Ce magnifique tableau de M. l’abbé Cartaut prouve, je crois, que la foiblesse d’expression qu’on nous reproche, et qu’en certains genres on remarque dans nos écrits, ne peut être attribuée au défaut de génie de la nation.


  1. Les ouvrages de M. de Fontenelle en fournissent mille exemples.
  2. Ce qui peut être vrai des fausses religions n’est point applicable à la nôtre, qui nous commande l’amour du prochain.
  3. Il en est de même de cet autre mot de M. de Fontenelle : En écrivant, disoit-il, j’ai toujours tâché de m’entendre. Peu de gens entendent réellement ce mot de M. de Fontenelle. On ne sent point comme lui toute l’importance d’un précepte dont l’observation est si difficile. Sans parler des esprits ordinaires, parmi les Malebranche, les Leibnitz, et les plus grands philosophes, que d’hommes, faute de s’appliquer ce mot de M. de Fontenelle, n’ont pas cherché à s’entendre, à décomposer leurs principes, à les réduire à des propositions simples et toujours claires, auxquelles on ne parvient point sans savoir si l’on s’entend ou si l’on ne s’entend pas ! Ils se sont appuyés sur ces principes vagues dont l’obscurité est toujours suspecte à quiconque a le mot de M. de Fontenelle habituellement présent à l’esprit.
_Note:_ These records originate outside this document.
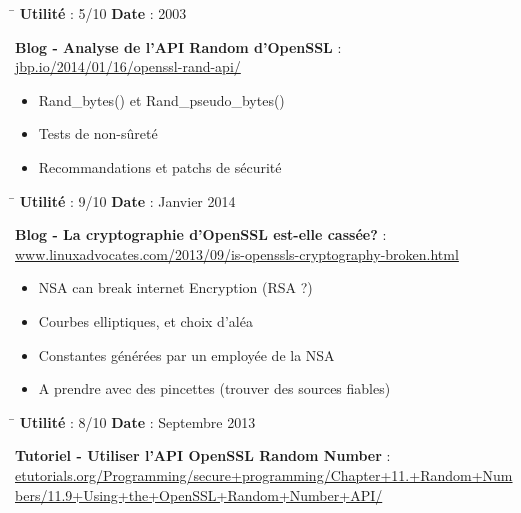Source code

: \documentclass{article}
\begin{document}
	\begin{tabbing}
		\hspace{10cm}\=\kill
		\textbf{Utilité} : 5/10 \>	\textbf{Date} : 2003\\
	\end{tabbing}

	\textbf{Blog - Analyse de l'API Random d'OpenSSL} : \\
	\href{http://jbp.io/2014/01/16/openssl-rand-api/}
	{jbp.io/2014/01/16/openssl-rand-api/}\\

	\begin{itemize}
		\item Rand\_bytes() et Rand\_pseudo\_bytes()
		\item Tests de non-sûreté
		\item Recommandations et patchs de sécurité
	\end{itemize}
	
	\begin{tabbing}
		\hspace{10cm}\=\kill
		\textbf{Utilité} : 9/10 \>	\textbf{Date} : Janvier 2014\\
	\end{tabbing}
	
	\textbf{Blog - La cryptographie d'OpenSSL est-elle cassée?} : \\
	\href{http://www.linuxadvocates.com/2013/09/is-openssls-cryptography-broken.html}
	{www.linuxadvocates.com/2013/09/is-openssls-cryptography-broken.html}\\

	\begin{itemize}
		\item NSA can break internet Encryption (RSA ?)
		\item Courbes elliptiques, et choix d'aléa
		\item Constantes générées par un employée de la NSA
		\item A prendre avec des pincettes (trouver des sources fiables)
	\end{itemize}
		
	\begin{tabbing}
		\hspace{10cm}\=\kill
		\textbf{Utilité} : 8/10 \>	\textbf{Date} : Septembre 2013\\
	\end{tabbing}

		\textbf{Tutoriel - Utiliser l'API OpenSSL Random Number} : \\
		\href{http://etutorials.org/Programming/secure+programming/Chapter+11.+Random+Numbers/11.9+Using+the+OpenSSL+Random+Number+API/}
		{etutorials.org/Programming/secure+programming/Chapter+11.+Random+Numbers/11.9+Using+the+OpenSSL+Random+Number+API/}\\
\end{document}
Faute d’avoir, si je l’ose dire, fouillé jusqu’au terrain vierge, l’immense édifice de leur systême s’est affaissé à mesure qu’ils le construisoient.
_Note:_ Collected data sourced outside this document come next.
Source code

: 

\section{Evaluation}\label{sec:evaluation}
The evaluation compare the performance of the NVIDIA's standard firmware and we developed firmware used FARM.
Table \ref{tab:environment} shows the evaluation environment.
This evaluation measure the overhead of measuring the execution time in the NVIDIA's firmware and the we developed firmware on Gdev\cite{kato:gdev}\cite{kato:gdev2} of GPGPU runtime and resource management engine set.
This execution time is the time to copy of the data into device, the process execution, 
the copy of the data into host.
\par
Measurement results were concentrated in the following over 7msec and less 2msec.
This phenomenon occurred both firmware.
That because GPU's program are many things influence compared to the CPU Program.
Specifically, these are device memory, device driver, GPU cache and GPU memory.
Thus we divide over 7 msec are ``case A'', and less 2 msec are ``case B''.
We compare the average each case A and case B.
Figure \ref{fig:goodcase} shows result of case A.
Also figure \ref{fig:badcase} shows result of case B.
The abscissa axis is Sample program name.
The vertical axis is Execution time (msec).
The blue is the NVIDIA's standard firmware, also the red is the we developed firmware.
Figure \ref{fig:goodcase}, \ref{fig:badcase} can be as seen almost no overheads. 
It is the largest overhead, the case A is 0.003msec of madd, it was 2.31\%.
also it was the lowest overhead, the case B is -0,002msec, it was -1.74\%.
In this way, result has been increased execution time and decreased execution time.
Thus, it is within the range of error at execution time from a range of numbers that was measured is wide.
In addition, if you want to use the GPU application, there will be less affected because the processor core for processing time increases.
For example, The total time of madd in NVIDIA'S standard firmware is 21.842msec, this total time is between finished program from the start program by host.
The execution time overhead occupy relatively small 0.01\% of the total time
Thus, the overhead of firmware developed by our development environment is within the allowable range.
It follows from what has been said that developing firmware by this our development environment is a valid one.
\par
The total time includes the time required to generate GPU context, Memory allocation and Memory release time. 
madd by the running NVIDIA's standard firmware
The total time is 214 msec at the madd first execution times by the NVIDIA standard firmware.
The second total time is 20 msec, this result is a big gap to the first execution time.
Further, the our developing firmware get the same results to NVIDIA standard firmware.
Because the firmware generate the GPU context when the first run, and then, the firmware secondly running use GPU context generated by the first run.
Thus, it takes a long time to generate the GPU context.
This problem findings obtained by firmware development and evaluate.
  4. Je sais bien que les tours fins ont leurs partisans. Ce que tout le monde entend facilement, diront-ils, tout le monde croit l’avoir pensé ; la clarté de l’expression est donc une mal-adresse de l’auteur : il faut toujours jeter quelques nuages sur ses pensées. Flattés de percer ce nuage impénétrable au commun des lecteurs, et d’appercevoir une vérité à travers l’obscurité de l’expression, mille gens louent avec d’autant plus d’enthousiasme cette manière d’écrire, que, sous prétexte de faire l’éloge de l’auteur, ils font celui de leur pénétration. Ce fait est certain. Mais je soutiens qu’on doit dédaigner de pareils éloges, et résister au desir de les mériter. Une pensée est-elle finement exprimée ? il est d’abord peu de gens qui l’entendent ; mais enfin elle est généralement entendue. Or, dès qu’on a deviné l’énigme de l’expression, cette pensée est par les gens d’esprit réduite à sa valeur intrinseque, et mise fort au-dessous de cette même valeur par les gens médiocres. Honteux de leur peu de pénétration, on les voit toujours, par un mépris injuste, venger l’affront que la finesse d’un tour a fait à la sagacité de leur esprit.
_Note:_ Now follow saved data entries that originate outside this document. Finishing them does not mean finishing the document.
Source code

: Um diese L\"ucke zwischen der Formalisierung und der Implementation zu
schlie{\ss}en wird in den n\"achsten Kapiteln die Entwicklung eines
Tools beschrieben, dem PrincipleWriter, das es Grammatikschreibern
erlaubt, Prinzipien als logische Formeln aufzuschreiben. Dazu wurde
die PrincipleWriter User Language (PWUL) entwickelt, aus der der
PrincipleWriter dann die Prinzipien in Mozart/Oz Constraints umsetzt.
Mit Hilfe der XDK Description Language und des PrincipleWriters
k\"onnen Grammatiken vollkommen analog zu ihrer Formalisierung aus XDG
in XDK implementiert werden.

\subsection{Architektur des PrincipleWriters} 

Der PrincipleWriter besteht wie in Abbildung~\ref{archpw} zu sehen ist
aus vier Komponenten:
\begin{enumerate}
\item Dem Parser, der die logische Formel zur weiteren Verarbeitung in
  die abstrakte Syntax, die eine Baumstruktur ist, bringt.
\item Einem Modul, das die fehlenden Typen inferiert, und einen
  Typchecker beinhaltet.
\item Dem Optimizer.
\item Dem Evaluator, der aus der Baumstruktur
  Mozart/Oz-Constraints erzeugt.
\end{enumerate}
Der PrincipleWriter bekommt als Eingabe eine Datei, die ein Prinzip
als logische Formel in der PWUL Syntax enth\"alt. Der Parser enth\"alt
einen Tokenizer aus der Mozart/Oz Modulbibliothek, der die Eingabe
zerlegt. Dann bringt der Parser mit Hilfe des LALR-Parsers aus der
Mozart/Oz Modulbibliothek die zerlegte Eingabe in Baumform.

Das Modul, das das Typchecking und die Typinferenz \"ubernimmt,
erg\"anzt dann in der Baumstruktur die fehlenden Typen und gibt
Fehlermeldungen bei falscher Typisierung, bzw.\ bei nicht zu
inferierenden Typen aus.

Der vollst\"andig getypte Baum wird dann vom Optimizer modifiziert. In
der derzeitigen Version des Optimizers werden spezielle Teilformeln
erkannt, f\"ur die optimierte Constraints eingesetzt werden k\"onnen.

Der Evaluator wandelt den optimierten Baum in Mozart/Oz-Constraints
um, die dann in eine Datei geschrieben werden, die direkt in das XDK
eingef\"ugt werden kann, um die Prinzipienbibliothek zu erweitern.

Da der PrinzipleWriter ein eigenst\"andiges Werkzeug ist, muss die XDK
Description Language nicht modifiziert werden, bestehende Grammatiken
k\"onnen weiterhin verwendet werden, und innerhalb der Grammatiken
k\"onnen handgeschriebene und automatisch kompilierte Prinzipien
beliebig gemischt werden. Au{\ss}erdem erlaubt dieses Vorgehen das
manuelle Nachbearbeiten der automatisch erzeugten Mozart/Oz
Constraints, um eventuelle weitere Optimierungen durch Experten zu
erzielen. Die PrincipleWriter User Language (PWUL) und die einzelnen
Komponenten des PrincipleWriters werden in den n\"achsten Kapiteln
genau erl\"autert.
  5. On désigne en Perse, par les épithetes de peintres ou de sculpteurs, l’inégale force des différents poëtes, et l’on dit en conséquence un poëte peintre, un poëte sculpteur.
  6. On dit quelquefois d’un raisonnement qu’il est fort, mais c’est lorsqu’il s’agit d’un objet intéressant pour nous : aussi ne donne-t-on pas ce nom aux démonstrations de géométrie, qui de tous les raisonnements sont sans contredit les plus forts.
  7. Tout devient ridicule sans la force, tout s’ennoblit avec elle. Quelle différence de la fripponnerie d’un contrebandier à celle de Charles-Quint !
  8. Aux yeux de ce même géant, ce César qui dit de lui, veni, vidi, vici, et dont les conquêtes étoient si rapides, lui paroîtroit se traîner sur la terre avec la lenteur d’une étoile de mer ou d’un limaçon.
  9. C’est à cette cause qu’on doit en partie rapporter l’admiration conçue pour ces fléaux de la terre, pour ces guerriers dont la valeur renverse les empires et change la face du monde. On lit leur histoire avec plaisir ; on craindroit de naître de leur temps. Il en est de ces conquérants comme de ces nuages noirs et sillonnés d’éclairs ; la foudre qui s’élance de leurs flancs fracasse, en éclatant, les arbres et les rochers. Vu de près, ce spectacle glace d’effroi ; vu dans l’éloignement, il ravit d’admiration.
  10. L’excessive grandeur d’une image la rend quelquefois ridicule. Quand le Psalmiste dit que les montagnes sautent comme des béliers, cette grande image ne fait sur nous que peu d’effet, parce qu’il est peu d’hommes dont l’imagination soit assez forte pour se faire un tableau net et vif des montagnes sautant comme des cabrits.